*** Begin section ***
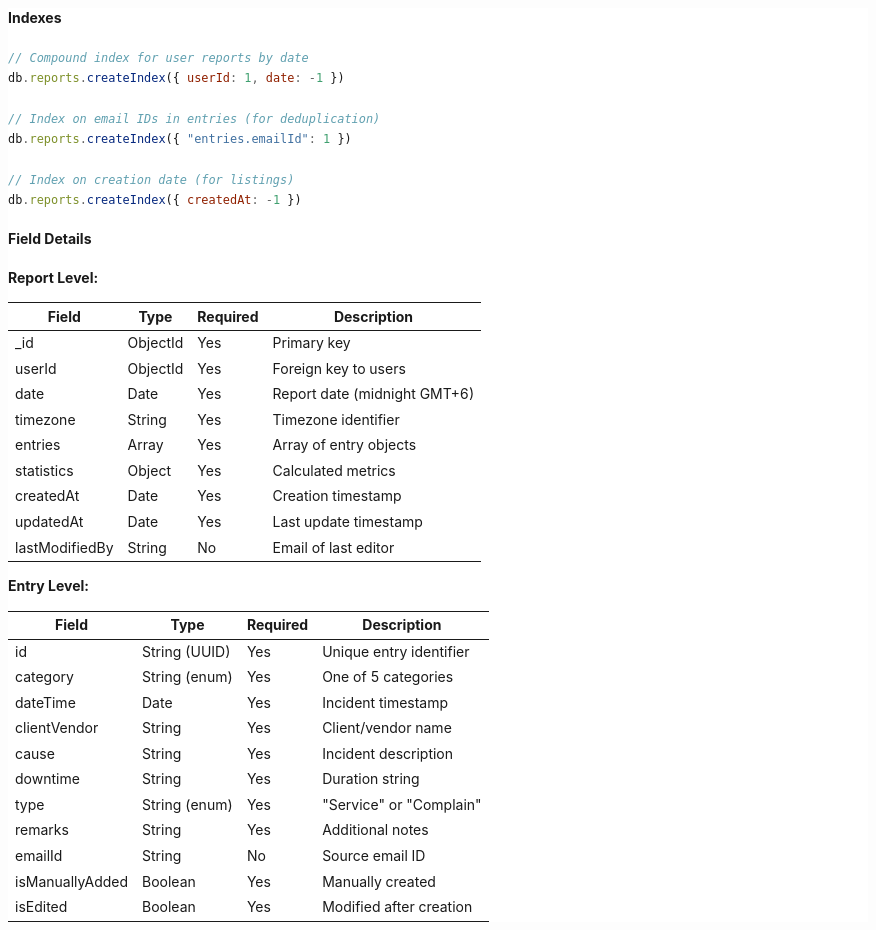 #### Indexes

```javascript
// Compound index for user reports by date
db.reports.createIndex({ userId: 1, date: -1 })

// Index on email IDs in entries (for deduplication)
db.reports.createIndex({ "entries.emailId": 1 })

// Index on creation date (for listings)
db.reports.createIndex({ createdAt: -1 })
```

#### Field Details

**Report Level:**

| Field | Type | Required | Description |
|-------|------|----------|-------------|
| _id | ObjectId | Yes | Primary key |
| userId | ObjectId | Yes | Foreign key to users |
| date | Date | Yes | Report date (midnight GMT+6) |
| timezone | String | Yes | Timezone identifier |
| entries | Array | Yes | Array of entry objects |
| statistics | Object | Yes | Calculated metrics |
| createdAt | Date | Yes | Creation timestamp |
| updatedAt | Date | Yes | Last update timestamp |
| lastModifiedBy | String | No | Email of last editor |

**Entry Level:**

| Field | Type | Required | Description |
|-------|------|----------|-------------|
| id | String (UUID) | Yes | Unique entry identifier |
| category | String (enum) | Yes | One of 5 categories |
| dateTime | Date | Yes | Incident timestamp |
| clientVendor | String | Yes | Client/vendor name |
| cause | String | Yes | Incident description |
| downtime | String | Yes | Duration string |
| type | String (enum) | Yes | "Service" or "Complain" |
| remarks | String | Yes | Additional notes |
| emailId | String | No | Source email ID |
| isManuallyAdded | Boolean | Yes | Manually created |
| isEdited | Boolean | Yes | Modified after creation |
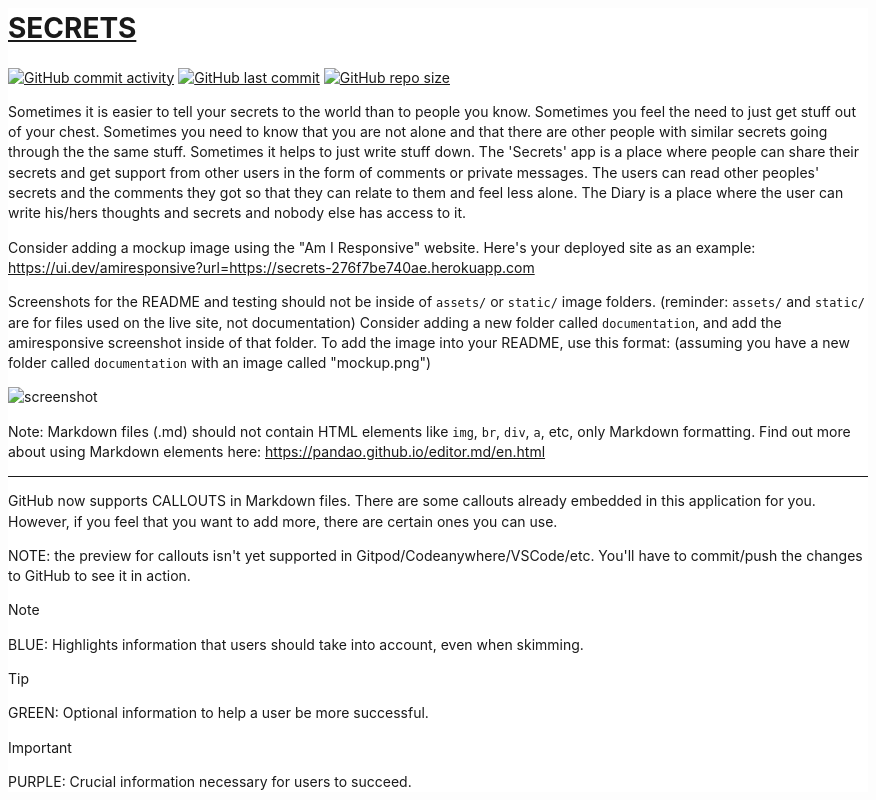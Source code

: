 # [SECRETS](https://secrets-276f7be740ae.herokuapp.com)

[![GitHub commit activity](https://img.shields.io/github/commit-activity/t/EfthymiaKakoulidou/secrets)](https://github.com/EfthymiaKakoulidou/secrets/commits/main)
[![GitHub last commit](https://img.shields.io/github/last-commit/EfthymiaKakoulidou/secrets)](https://github.com/EfthymiaKakoulidou/secrets/commits/main)
[![GitHub repo size](https://img.shields.io/github/repo-size/EfthymiaKakoulidou/secrets)](https://github.com/EfthymiaKakoulidou/secrets)


Sometimes it is easier to tell your secrets to the world than to people you know. Sometimes you feel the need to just get stuff out of your chest. Sometimes you need to know that you are not alone and that there are other people with similar secrets going through the the same stuff. Sometimes it helps to just write stuff down. 
The 'Secrets' app is a place where people can share their secrets and get support from other users in the form of comments or private messages. The users can read other peoples' secrets and the comments they got so that they can relate to them and feel less alone. The Diary is a place where the user can write his/hers thoughts and secrets and nobody else has access to it.


Consider adding a mockup image using the "Am I Responsive" website.
Here's your deployed site as an example:
https://ui.dev/amiresponsive?url=https://secrets-276f7be740ae.herokuapp.com

Screenshots for the README and testing should not be inside of `assets/` or `static/` image folders.
(reminder: `assets/` and `static/` are for files used on the live site, not documentation)
Consider adding a new folder called `documentation`, and add the amiresponsive screenshot inside of that folder.
To add the image into your README, use this format:
(assuming you have a new folder called `documentation` with an image called "mockup.png")

![screenshot](documentation/mockup.png)

Note: Markdown files (.md) should not contain HTML elements like `img`, `br`, `div`, `a`, etc, only Markdown formatting.
Find out more about using Markdown elements here:
https://pandao.github.io/editor.md/en.html

---

GitHub now supports CALLOUTS in Markdown files.
There are some callouts already embedded in this application for you.
However, if you feel that you want to add more, there are certain ones you can use.

NOTE: the preview for callouts isn't yet supported in Gitpod/Codeanywhere/VSCode/etc.
You'll have to commit/push the changes to GitHub to see it in action.

> [!NOTE]  
> BLUE: Highlights information that users should take into account, even when skimming.

> [!TIP]  
> GREEN: Optional information to help a user be more successful.

> [!IMPORTANT]  
> PURPLE: Crucial information necessary for users to succeed.
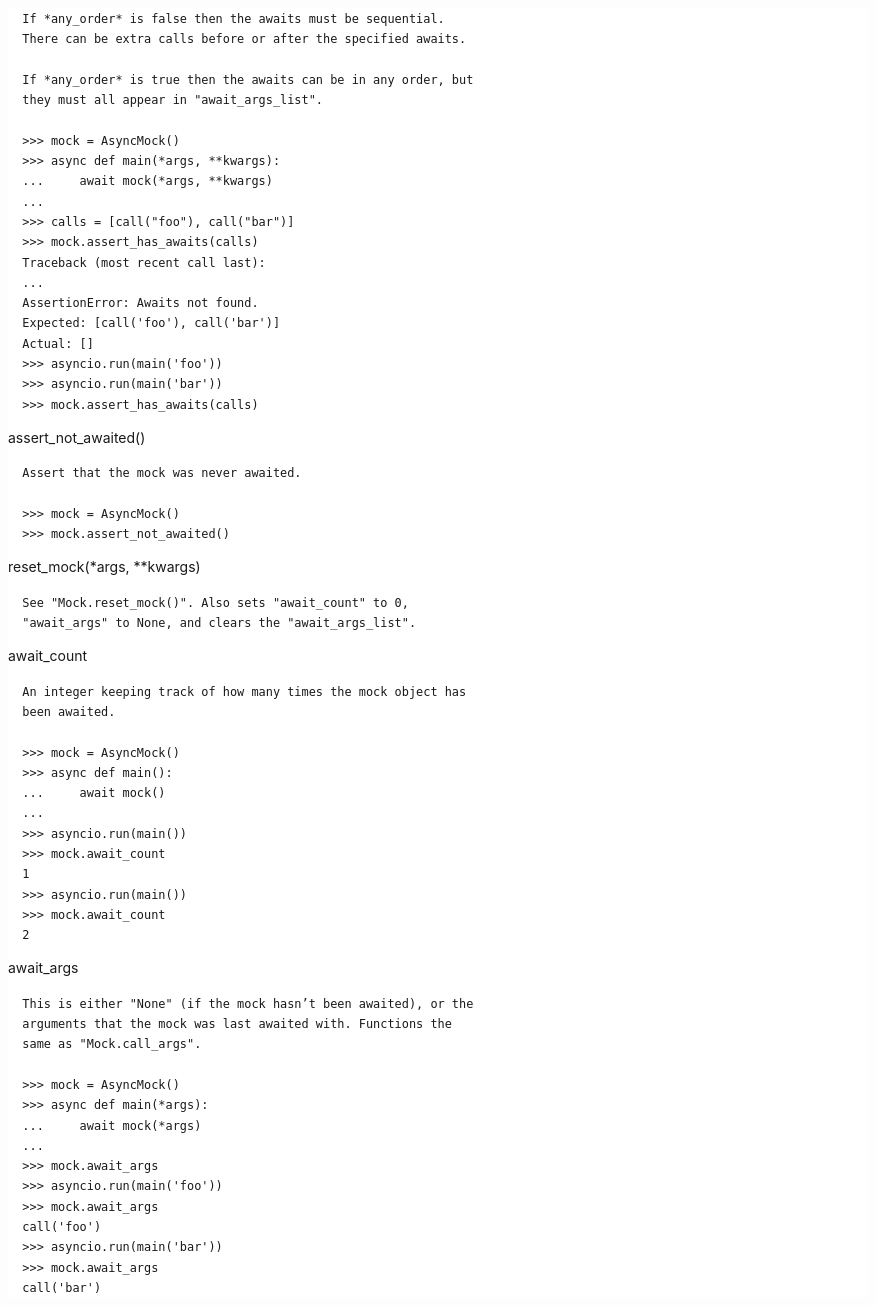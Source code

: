       If *any_order* is false then the awaits must be sequential.
      There can be extra calls before or after the specified awaits.

      If *any_order* is true then the awaits can be in any order, but
      they must all appear in "await_args_list".

      >>> mock = AsyncMock()
      >>> async def main(*args, **kwargs):
      ...     await mock(*args, **kwargs)
      ...
      >>> calls = [call("foo"), call("bar")]
      >>> mock.assert_has_awaits(calls)
      Traceback (most recent call last):
      ...
      AssertionError: Awaits not found.
      Expected: [call('foo'), call('bar')]
      Actual: []
      >>> asyncio.run(main('foo'))
      >>> asyncio.run(main('bar'))
      >>> mock.assert_has_awaits(calls)

   assert_not_awaited()

      Assert that the mock was never awaited.

      >>> mock = AsyncMock()
      >>> mock.assert_not_awaited()

   reset_mock(*args, **kwargs)

      See "Mock.reset_mock()". Also sets "await_count" to 0,
      "await_args" to None, and clears the "await_args_list".

   await_count

      An integer keeping track of how many times the mock object has
      been awaited.

      >>> mock = AsyncMock()
      >>> async def main():
      ...     await mock()
      ...
      >>> asyncio.run(main())
      >>> mock.await_count
      1
      >>> asyncio.run(main())
      >>> mock.await_count
      2

   await_args

      This is either "None" (if the mock hasn’t been awaited), or the
      arguments that the mock was last awaited with. Functions the
      same as "Mock.call_args".

      >>> mock = AsyncMock()
      >>> async def main(*args):
      ...     await mock(*args)
      ...
      >>> mock.await_args
      >>> asyncio.run(main('foo'))
      >>> mock.await_args
      call('foo')
      >>> asyncio.run(main('bar'))
      >>> mock.await_args
      call('bar')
*** End section ***
YOUR INSTRUCTIONS: Wherever the word "people" appears in a line of the data, copy that line.

OUTPUT OF THE TASK:
Sometimes it is easier to tell your secrets to the world than to people you know. Sometimes you feel the need to just get stuff out of your chest. Sometimes you need to know that you are not alone and that there are other people with similar secrets going through the the same stuff. Sometimes it helps to just write stuff down. 
The 'Secrets' app is a place where people can share their secrets and get support from other users in the form of comments or private messages. The users can read other peoples' secrets and the comments they got so that they can relate to them and feel less alone. The Diary is a place where the user can write his/hers thoughts and secrets and nobody else has access to it.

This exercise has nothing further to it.